Friday 3 December 2010

One of the Reasons I Day Trade Futures

I'm reading a great book by Michael Lewis - "The Big Short: Inside the Doomsday Machines". This is the author who wrote another great financial industry book: "Liars Poker". You can get it as a download (my favorite way of reading now) too.

The Big Short tells the story of the sub-prime meltdown that started in 2007 (that sounds like a long time ago writing this). He describes the activities and conversations with some of the players, both those who were the causes of the mess and those who woke up early enough, hugely profiting by finding a way to short.

It seems you have to be an expert at everything nowadays.

This book gives the insider's view of what was happening, and is not only a great story but has hilarious anecdotes. I was literally rolling on the floor laughing.

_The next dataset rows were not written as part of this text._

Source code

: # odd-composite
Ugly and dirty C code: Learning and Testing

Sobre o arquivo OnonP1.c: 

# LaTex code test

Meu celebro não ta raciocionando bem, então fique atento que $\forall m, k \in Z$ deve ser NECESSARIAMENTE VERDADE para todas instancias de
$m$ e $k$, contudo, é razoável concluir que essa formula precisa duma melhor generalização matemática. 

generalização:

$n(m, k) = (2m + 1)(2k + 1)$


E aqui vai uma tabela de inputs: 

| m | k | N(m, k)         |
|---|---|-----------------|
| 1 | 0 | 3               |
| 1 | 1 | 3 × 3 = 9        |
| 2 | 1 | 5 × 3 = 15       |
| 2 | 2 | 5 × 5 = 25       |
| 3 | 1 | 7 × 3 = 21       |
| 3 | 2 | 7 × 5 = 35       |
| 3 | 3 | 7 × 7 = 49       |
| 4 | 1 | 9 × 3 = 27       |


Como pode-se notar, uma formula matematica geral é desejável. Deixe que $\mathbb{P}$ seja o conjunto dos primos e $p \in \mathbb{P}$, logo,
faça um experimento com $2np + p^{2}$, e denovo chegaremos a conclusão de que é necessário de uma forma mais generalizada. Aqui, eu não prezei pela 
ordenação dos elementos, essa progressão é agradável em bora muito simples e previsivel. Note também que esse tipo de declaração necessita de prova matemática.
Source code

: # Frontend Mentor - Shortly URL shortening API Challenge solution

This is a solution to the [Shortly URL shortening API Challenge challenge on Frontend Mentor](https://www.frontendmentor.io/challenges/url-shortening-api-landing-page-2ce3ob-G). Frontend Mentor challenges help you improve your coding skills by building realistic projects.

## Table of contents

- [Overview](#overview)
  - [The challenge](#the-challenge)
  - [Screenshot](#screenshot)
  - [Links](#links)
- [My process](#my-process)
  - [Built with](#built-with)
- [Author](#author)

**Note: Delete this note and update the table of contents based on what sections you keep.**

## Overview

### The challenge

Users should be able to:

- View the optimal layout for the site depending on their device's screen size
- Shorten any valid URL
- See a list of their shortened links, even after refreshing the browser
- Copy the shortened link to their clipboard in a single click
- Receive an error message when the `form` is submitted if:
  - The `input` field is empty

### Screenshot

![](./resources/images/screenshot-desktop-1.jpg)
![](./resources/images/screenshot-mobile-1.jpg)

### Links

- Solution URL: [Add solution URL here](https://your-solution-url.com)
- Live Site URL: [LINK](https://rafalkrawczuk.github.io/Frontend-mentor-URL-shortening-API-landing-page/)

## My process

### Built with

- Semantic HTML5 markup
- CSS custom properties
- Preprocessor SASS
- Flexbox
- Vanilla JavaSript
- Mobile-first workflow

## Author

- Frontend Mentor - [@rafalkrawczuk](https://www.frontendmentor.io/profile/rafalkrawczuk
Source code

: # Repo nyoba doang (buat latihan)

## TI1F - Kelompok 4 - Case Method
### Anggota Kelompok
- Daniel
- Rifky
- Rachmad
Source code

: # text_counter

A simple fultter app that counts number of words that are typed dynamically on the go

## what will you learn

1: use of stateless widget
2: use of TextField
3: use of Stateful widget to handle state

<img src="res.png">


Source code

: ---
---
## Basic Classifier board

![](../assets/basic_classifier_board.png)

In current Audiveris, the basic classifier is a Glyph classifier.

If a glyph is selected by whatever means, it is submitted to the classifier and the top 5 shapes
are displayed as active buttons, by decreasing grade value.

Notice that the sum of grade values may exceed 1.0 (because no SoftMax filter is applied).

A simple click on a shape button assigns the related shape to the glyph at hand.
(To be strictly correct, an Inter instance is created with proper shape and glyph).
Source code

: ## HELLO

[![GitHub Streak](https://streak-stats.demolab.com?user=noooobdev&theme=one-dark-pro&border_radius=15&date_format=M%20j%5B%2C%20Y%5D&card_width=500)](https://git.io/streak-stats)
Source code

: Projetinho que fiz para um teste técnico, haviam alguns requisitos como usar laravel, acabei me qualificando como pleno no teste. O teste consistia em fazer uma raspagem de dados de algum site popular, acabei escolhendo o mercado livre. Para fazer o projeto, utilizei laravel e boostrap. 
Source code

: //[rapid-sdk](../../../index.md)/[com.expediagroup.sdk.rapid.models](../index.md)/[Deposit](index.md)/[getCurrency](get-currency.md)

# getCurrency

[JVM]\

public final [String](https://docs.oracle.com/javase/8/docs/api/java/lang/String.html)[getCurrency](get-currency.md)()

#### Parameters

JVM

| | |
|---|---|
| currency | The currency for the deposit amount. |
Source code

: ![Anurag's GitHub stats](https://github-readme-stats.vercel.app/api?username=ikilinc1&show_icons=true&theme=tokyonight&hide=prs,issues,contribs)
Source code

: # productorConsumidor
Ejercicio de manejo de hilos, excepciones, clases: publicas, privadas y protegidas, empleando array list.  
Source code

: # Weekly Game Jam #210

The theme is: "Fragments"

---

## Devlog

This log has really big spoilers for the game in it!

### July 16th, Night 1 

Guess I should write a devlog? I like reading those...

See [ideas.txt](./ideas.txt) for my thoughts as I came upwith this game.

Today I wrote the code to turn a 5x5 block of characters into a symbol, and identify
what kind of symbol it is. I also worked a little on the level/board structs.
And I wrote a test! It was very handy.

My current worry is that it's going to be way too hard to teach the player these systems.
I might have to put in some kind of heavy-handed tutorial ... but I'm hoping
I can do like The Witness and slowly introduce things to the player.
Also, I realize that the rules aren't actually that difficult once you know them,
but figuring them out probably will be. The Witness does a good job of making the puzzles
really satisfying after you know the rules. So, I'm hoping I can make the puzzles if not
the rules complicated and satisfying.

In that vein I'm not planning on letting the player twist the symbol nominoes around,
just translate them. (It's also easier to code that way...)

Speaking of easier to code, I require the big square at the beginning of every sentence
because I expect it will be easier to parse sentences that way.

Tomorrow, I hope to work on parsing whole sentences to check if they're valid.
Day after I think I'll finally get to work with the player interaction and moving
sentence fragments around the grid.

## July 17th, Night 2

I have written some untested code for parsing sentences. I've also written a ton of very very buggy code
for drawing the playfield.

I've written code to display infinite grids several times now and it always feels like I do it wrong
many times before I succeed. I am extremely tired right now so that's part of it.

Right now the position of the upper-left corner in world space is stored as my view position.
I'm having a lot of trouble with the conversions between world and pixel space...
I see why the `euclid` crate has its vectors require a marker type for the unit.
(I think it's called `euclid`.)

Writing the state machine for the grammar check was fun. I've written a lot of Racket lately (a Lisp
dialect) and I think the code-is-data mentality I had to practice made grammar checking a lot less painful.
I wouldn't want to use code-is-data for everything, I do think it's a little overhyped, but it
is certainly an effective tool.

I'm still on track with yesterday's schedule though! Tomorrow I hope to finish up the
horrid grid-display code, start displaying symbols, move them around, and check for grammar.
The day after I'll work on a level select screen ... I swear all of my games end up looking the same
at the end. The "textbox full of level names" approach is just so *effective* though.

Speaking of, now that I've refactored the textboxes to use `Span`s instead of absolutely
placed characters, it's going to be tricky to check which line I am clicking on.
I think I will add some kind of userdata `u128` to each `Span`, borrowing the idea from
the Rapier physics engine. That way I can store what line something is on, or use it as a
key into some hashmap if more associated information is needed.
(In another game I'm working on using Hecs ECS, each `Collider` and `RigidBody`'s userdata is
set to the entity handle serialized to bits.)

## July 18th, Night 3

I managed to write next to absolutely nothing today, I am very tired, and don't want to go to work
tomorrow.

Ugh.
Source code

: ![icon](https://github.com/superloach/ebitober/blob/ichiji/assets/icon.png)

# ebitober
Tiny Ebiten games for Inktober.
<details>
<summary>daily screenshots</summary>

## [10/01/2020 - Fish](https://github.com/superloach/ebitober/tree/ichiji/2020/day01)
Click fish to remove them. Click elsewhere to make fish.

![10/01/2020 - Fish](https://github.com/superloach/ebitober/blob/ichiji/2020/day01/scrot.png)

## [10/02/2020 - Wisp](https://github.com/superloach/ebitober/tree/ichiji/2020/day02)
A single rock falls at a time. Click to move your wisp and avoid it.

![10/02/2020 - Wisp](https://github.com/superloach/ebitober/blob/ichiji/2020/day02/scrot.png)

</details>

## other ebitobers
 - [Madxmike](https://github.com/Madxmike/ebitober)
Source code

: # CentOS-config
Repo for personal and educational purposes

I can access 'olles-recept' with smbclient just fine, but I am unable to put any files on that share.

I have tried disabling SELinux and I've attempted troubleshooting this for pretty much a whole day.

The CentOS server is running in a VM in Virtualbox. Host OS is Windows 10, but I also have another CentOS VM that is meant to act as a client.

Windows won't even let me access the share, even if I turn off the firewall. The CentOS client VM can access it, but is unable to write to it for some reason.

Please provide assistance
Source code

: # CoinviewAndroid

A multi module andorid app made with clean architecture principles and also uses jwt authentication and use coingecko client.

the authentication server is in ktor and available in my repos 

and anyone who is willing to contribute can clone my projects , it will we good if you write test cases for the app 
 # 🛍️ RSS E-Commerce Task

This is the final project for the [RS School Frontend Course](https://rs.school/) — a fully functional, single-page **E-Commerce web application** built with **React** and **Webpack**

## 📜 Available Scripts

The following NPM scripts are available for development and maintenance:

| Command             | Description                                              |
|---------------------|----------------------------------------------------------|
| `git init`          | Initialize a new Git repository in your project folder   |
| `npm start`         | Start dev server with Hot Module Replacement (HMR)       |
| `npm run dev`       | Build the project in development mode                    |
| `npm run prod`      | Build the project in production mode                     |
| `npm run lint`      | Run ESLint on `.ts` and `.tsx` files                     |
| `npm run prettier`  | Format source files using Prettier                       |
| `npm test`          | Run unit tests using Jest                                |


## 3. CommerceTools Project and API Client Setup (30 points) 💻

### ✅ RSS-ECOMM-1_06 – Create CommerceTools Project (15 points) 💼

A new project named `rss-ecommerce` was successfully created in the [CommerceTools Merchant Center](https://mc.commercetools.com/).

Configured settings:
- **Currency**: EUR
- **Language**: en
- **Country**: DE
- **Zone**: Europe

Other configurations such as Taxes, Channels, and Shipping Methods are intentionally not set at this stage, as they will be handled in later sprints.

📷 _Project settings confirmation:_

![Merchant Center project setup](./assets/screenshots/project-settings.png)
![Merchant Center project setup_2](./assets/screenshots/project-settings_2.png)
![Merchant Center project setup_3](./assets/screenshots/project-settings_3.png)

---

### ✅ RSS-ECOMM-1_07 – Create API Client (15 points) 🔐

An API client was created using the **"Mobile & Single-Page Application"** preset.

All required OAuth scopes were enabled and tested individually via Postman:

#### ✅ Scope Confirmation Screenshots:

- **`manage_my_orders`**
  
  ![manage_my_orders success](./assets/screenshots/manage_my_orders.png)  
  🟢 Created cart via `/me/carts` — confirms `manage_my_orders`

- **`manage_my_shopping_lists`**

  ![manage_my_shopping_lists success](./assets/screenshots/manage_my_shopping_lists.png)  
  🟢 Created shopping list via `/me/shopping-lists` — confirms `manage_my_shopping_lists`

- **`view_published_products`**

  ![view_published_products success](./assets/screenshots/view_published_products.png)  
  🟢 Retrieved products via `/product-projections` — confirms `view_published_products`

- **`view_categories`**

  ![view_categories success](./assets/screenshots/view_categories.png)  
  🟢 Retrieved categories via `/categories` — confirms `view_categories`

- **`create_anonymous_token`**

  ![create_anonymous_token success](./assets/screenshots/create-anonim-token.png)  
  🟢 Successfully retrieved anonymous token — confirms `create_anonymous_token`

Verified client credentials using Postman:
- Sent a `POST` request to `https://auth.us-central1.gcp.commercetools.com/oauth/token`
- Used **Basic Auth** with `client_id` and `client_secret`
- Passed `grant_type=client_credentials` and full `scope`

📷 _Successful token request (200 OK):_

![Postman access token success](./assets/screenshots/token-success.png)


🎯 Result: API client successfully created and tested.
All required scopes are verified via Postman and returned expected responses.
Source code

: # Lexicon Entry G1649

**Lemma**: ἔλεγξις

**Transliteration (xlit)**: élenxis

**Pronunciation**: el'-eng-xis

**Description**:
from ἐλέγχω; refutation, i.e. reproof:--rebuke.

I learned a long time ago that it was the insiders that made the money in stocks, and that's why I trade futures and not individual stocks.

Things have got to make sense. When you read this book you will hear about a lot of people just accepting what they were told. The heroes in the book, who profited by the events, were independent thinkers who looked behind the accepted views. This is an important part of trading - thinking. As discretionary traders, our job is to access the available information, process it and then draw a conclusion. If we do this well, we make money. If we do this well consistently then we make money consistently. One of the ways to give yourself this ability is to create a structure for your trading so that you have a checklist of to do's and boundaries that alert you to things happening and not happening. Traders are made, not born.

Mrs EL was surprised today. I went short into the number. I felt that everyone had to be long after the ADT number on Wednesday and the band was playing "Happy Days Are Here Again". It was a risk v reward trade. If the number was good then I wouldn't get killed, as there were lots of longs already, and if it was bad the there were plenty of trapped longs. The thing that capped it for me was that there was no real new buying during the European morning. And of course the technicals backed this up. The highs were rejected as you can see on both the bar chart and the Profile. So I went short just before the number, 25% position.